The next time Parm arrives at Artha’s house, it isn’t much different from the first. Conner is out the front rubbing down Cephyiss’ scales, although this time Artha is play-wrestling with Beau a few feet away from them. Conner spots him first and waves. Parm waves back, blanket and console bundled under one arm.

“Just in time for lunch,” Conner says warmly. Beau spots him next and bounds over, nosing at his blanket, and only stops when Artha drags his head away.

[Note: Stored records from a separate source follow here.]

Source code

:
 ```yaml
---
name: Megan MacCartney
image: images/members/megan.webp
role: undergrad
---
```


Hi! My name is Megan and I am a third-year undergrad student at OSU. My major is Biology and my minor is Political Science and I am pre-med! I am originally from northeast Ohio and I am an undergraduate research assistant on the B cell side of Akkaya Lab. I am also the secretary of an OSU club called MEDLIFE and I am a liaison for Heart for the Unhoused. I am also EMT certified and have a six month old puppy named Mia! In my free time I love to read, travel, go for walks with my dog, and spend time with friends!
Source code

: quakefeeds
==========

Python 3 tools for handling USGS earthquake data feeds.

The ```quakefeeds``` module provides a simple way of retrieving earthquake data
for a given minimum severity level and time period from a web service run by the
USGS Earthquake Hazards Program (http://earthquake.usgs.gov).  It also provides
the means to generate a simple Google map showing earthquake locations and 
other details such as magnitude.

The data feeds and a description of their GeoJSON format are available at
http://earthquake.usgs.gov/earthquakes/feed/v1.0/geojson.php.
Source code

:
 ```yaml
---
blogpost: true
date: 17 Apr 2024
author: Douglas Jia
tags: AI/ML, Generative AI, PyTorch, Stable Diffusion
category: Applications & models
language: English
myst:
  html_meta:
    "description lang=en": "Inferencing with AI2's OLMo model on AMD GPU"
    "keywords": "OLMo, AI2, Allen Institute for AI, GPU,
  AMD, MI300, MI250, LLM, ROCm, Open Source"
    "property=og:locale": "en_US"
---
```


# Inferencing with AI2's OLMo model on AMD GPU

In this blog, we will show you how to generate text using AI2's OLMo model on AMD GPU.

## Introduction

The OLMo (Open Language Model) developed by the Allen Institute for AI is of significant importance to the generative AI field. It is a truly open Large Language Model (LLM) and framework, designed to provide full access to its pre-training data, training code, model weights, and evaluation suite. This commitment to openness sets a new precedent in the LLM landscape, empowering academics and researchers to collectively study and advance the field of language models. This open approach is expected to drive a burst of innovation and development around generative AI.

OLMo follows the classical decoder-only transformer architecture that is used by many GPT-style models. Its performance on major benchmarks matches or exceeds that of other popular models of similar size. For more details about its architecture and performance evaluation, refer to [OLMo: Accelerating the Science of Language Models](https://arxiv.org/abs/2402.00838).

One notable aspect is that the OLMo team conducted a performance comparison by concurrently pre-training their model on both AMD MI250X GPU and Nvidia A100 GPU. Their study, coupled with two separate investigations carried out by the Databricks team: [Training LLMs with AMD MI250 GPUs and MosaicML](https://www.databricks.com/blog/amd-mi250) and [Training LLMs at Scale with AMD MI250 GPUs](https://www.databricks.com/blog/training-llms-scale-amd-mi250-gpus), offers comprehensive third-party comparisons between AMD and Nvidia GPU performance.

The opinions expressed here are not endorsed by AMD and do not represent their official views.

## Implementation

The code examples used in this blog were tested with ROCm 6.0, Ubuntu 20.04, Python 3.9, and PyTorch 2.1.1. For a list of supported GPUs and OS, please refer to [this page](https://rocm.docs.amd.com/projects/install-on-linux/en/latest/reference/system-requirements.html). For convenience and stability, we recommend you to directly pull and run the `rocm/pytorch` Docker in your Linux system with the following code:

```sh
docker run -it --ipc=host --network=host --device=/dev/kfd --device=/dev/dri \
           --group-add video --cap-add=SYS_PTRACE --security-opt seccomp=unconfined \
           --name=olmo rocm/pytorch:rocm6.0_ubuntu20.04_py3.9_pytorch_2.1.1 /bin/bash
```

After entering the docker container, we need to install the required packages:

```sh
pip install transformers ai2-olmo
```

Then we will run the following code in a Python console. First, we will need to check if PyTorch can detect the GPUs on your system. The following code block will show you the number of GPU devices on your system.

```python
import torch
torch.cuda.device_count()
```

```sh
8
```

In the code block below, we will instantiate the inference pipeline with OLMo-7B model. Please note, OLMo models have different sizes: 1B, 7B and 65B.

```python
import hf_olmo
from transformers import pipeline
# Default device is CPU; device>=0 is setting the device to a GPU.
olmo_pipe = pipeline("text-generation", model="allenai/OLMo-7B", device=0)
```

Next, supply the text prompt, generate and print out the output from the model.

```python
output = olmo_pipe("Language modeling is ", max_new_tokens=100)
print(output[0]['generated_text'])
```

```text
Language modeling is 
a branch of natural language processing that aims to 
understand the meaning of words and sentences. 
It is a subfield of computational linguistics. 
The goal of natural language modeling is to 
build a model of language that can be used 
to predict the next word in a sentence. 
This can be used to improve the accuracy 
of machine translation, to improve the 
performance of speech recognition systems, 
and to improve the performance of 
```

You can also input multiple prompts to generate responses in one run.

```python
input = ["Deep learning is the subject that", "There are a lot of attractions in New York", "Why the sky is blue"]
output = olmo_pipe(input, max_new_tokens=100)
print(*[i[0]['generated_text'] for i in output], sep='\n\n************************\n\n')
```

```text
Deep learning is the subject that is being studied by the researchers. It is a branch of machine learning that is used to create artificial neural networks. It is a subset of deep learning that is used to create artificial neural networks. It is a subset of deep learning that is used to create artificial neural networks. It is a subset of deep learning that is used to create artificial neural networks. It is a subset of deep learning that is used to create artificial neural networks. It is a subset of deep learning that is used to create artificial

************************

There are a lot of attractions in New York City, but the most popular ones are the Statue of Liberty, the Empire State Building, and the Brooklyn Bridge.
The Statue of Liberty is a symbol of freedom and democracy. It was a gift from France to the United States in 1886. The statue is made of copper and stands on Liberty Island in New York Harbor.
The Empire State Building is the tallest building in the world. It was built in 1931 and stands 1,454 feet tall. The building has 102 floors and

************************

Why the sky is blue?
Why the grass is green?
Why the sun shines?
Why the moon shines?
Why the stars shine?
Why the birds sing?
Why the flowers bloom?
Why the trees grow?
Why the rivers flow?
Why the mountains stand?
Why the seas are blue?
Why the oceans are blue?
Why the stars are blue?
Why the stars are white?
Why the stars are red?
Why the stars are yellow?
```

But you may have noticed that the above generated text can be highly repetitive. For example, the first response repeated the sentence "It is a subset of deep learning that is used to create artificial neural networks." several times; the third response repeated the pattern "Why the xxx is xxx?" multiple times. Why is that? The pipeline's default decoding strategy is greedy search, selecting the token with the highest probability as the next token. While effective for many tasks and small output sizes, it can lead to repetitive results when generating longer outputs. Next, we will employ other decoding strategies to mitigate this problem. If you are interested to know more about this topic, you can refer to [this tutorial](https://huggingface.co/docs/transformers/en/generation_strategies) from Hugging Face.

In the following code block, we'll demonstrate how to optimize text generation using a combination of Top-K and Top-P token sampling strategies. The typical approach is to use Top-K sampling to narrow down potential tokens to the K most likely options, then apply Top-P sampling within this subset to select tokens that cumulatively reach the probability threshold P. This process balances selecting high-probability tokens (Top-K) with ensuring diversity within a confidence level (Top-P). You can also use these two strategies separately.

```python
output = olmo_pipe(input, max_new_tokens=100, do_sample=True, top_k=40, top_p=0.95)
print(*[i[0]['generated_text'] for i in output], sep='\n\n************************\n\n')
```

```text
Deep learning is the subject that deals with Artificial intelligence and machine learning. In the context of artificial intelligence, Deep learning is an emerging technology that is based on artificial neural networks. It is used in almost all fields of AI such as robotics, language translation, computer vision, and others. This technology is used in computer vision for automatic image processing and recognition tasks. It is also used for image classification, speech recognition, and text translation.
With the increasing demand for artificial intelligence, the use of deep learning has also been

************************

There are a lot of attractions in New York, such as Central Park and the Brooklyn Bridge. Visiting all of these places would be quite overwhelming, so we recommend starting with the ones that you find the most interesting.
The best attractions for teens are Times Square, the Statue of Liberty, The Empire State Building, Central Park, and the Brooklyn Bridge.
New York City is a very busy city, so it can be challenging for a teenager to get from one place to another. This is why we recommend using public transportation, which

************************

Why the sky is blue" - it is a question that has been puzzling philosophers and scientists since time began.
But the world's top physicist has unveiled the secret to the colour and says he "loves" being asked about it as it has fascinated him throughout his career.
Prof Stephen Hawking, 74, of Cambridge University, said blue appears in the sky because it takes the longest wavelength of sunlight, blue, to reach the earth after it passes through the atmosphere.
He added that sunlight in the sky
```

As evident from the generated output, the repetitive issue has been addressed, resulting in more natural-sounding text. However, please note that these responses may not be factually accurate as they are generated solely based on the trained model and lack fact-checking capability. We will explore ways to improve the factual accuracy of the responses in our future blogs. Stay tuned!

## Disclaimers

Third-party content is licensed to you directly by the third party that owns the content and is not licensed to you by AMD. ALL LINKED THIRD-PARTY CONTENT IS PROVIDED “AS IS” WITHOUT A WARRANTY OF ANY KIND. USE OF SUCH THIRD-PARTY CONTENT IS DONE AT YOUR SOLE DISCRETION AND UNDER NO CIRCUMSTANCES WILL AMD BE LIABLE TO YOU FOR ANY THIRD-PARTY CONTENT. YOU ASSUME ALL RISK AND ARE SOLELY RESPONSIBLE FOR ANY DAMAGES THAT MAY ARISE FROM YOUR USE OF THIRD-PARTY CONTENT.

“Mom said you’re staying forever now,” he says, so excited he’s nearly vibrating. “You’re still staying in my room, right? This is so cool!” Next to him, Beau huffs and shakes his head, flopping about his newly grown sail-spines. Tentatively, Parm reaches out and pats him as Artha continues, “I got all my old toys out ‘cause you don’t have _any_ so I want you to choose one that’ll be yours forever, okay?”

“After lunch,” Conner says, shooing Cephyiss back to the stables. “Your mom cooked something nice for Parm’s first Donday with us, so we better not miss it.”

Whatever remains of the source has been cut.